:: Work to be completed ::
Each line of the records below that includes "Integration" adds one to the count; state the final count by itself.

Dataset content START

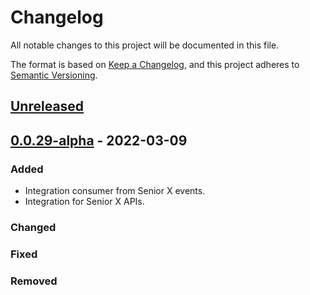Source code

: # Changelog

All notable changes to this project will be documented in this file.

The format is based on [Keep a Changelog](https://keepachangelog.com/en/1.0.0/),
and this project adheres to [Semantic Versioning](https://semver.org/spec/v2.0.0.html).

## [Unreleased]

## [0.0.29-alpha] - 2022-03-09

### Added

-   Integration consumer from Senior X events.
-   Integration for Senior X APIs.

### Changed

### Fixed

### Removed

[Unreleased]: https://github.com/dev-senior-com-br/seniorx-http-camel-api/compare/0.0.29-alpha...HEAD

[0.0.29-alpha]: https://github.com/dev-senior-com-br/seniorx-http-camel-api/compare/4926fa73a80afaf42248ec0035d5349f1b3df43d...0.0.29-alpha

Dataset content END
Dataset content START

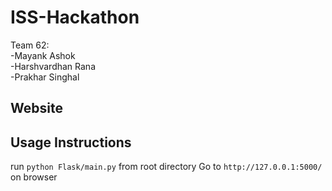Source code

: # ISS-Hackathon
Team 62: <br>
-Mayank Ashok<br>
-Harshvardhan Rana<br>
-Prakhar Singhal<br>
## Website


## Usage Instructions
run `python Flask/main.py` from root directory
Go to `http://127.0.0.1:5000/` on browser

Dataset content END

:: Problem solution ::
2